• _WORK REQUIRED_
Only lines holding the word "Unconstrained" are wanted from the records; copy all of them.

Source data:
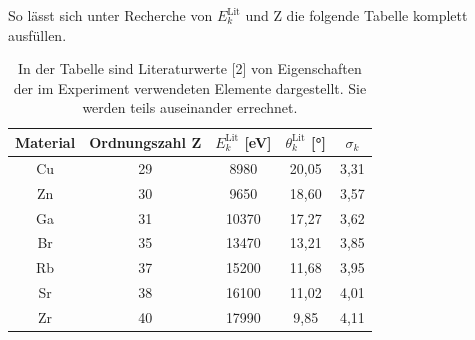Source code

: \documentclass[titlepage = firstcover]{scrartcl}
\begin{document}
        \noindent
        So lässt sich unter Recherche von $E_k^{\text{Lit}}$ und Z die folgende Tabelle komplett ausfüllen.
        \FloatBarrier
        \begin{table}[h]
          \centering
          \caption{In der Tabelle sind Literaturwerte [2] von Eigenschaften der im Experiment verwendeten Elemente dargestellt. Sie werden teils auseinander errechnet.}
          \label{tab:Elemente}
        
          \begin{tabular}{c c c c c}
            \toprule
            {Material}  & {Ordnungszahl Z } & {$E_k^{\text{Lit}}$ [eV]} & {$\theta_k^{\text{Lit}}$ [°]} & {$\sigma_k$} \\ 
            \midrule
            Cu	                &   29           &  8980          &  20,05     &    3,31   \\
            Zn	                &   30           &  9650          &  18,60     &    3,57   \\
            Ga	                &   31           &  10370         &  17,27     &    3,62   \\
            Br	                &   35           &  13470         &  13,21     &    3,85   \\
            Rb	                &   37           &  15200         &  11,68     &    3,95   \\
            Sr	                &   38           &  16100         &  11,02     &    4,01   \\
            Zr	                &   40           &  17990         &  9,85      &    4,11   \\
            \bottomrule
          \end{tabular}
        \end{table}
  
        \FloatBarrier
        \newpage
\end{document}
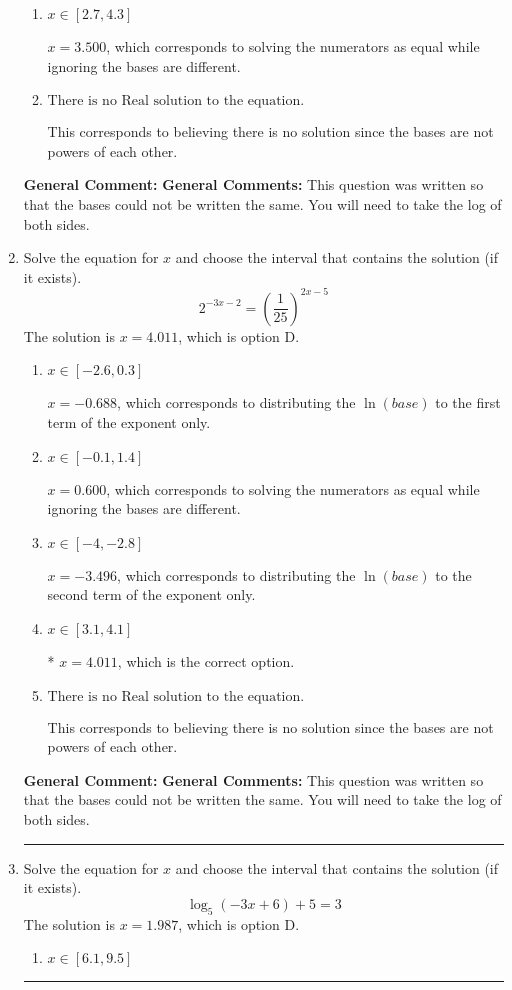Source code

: \documentclass{extbook}[14pt]
\newcommand{\litem}[1]{\item #1

\rule{\textwidth}{0.4pt}}
\begin{document}
\begin{enumerate}
{\begin{enumerate}[label=\Alph*.]
$x = -6.670$, which corresponds to distributing the $\ln(base)$ to the second term of the exponent only.
\item \( x \in [2.7, 4.3] \)

$x = 3.500$, which corresponds to solving the numerators as equal while ignoring the bases are different.
\item \( \text{There is no Real solution to the equation.} \)

This corresponds to believing there is no solution since the bases are not powers of each other.
\end{enumerate}

\textbf{General Comment:} \textbf{General Comments:} This question was written so that the bases could not be written the same. You will need to take the log of both sides.
}
\litem{
Solve the equation for $x$ and choose the interval that contains the solution (if it exists).
\[ 2^{-3x-2} = \left(\frac{1}{25}\right)^{2x-5} \]The solution is \( x = 4.011 \), which is option D.\begin{enumerate}[label=\Alph*.]
\item \( x \in [-2.6, 0.3] \)

$x = -0.688$, which corresponds to distributing the $\ln(base)$ to the first term of the exponent only.
\item \( x \in [-0.1, 1.4] \)

$x = 0.600$, which corresponds to solving the numerators as equal while ignoring the bases are different.
\item \( x \in [-4, -2.8] \)

$x = -3.496$, which corresponds to distributing the $\ln(base)$ to the second term of the exponent only.
\item \( x \in [3.1, 4.1] \)

* $x = 4.011$, which is the correct option.
\item \( \text{There is no Real solution to the equation.} \)

This corresponds to believing there is no solution since the bases are not powers of each other.
\end{enumerate}

\textbf{General Comment:} \textbf{General Comments:} This question was written so that the bases could not be written the same. You will need to take the log of both sides.
}
\litem{
Solve the equation for $x$ and choose the interval that contains the solution (if it exists).
\[ \log_{5}{(-3x+6)}+5 = 3 \]The solution is \( x = 1.987 \), which is option D.\begin{enumerate}[label=\Alph*.]
\item \( x \in [6.1, 9.5] \)


\end{enumerate}}
\end{enumerate}
\end{document}
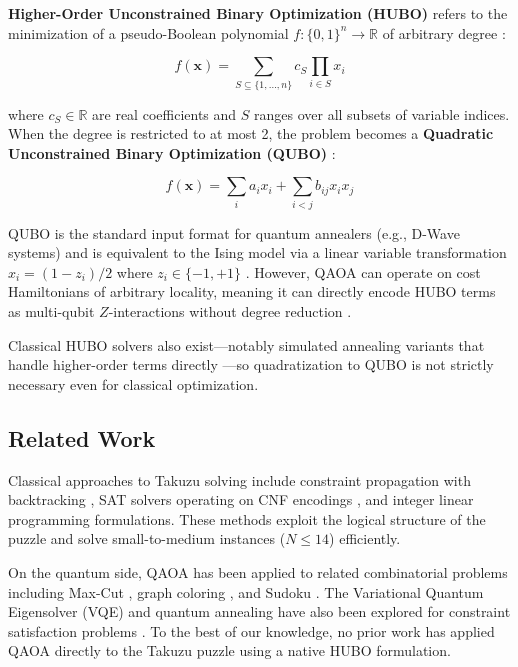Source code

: \documentclass[eng]{ajceam-class}
\begin{document}
\textbf{Higher-Order Unconstrained Binary Optimization (HUBO)} refers to the minimization of a pseudo-Boolean polynomial $f: \{0,1\}^n \rightarrow \mathbb{R}$ of arbitrary degree \cite{boros2002pseudo}:

\begin{equation}
 f(\mathbf{x}) = \sum_{S \subseteq \{1,\ldots,n\}} c_S \prod_{i \in S} x_i
\end{equation}

where $c_S \in \mathbb{R}$ are real coefficients and $S$ ranges over all subsets of variable indices. When the degree is restricted to at most 2, the problem becomes a \textbf{Quadratic Unconstrained Binary Optimization (QUBO)} \cite{kochenberger2014qubo}:

\begin{equation}
 f(\mathbf{x}) = \sum_{i} a_i x_i + \sum_{i < j} b_{ij} x_i x_j
\end{equation}

QUBO is the standard input format for quantum annealers (e.g., D-Wave systems) and is equivalent to the Ising model via a linear variable transformation $x_i = (1 - z_i)/2$ where $z_i \in \{-1, +1\}$ \cite{lucas2014ising}. However, QAOA can operate on cost Hamiltonians of arbitrary locality, meaning it can directly encode HUBO terms as multi-qubit $Z$-interactions without degree reduction \cite{hadfield2019qaoa}.

Classical HUBO solvers also exist---notably simulated annealing variants that handle higher-order terms directly \cite{ishikawa2011transformation}---so quadratization to QUBO is not strictly necessary even for classical optimization.

\subsection{Related Work}

Classical approaches to Takuzu solving include constraint propagation with backtracking \cite{apt2003constraint}, SAT solvers operating on CNF encodings \cite{biere2009sat}, and integer linear programming formulations. These methods exploit the logical structure of the puzzle and solve small-to-medium instances ($N \leq 14$) efficiently.

On the quantum side, QAOA has been applied to related combinatorial problems including Max-Cut \cite{farhi2014qaoa}, graph coloring \cite{tabi2020quantum}, and Sudoku \cite{anis2022sudoku}. The Variational Quantum Eigensolver (VQE) and quantum annealing have also been explored for constraint satisfaction problems \cite{lucas2014ising}. To the best of our knowledge, no prior work has applied QAOA directly to the Takuzu puzzle using a native HUBO formulation.
\end{document}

• _ANSWER BOX_
\textbf{Higher-Order Unconstrained Binary Optimization (HUBO)} refers to the minimization of a pseudo-Boolean polynomial $f: \{0,1\}^n \rightarrow \mathbb{R}$ of arbitrary degree \cite{boros2002pseudo}:
where $c_S \in \mathbb{R}$ are real coefficients and $S$ ranges over all subsets of variable indices. When the degree is restricted to at most 2, the problem becomes a \textbf{Quadratic Unconstrained Binary Optimization (QUBO)} \cite{kochenberger2014qubo}:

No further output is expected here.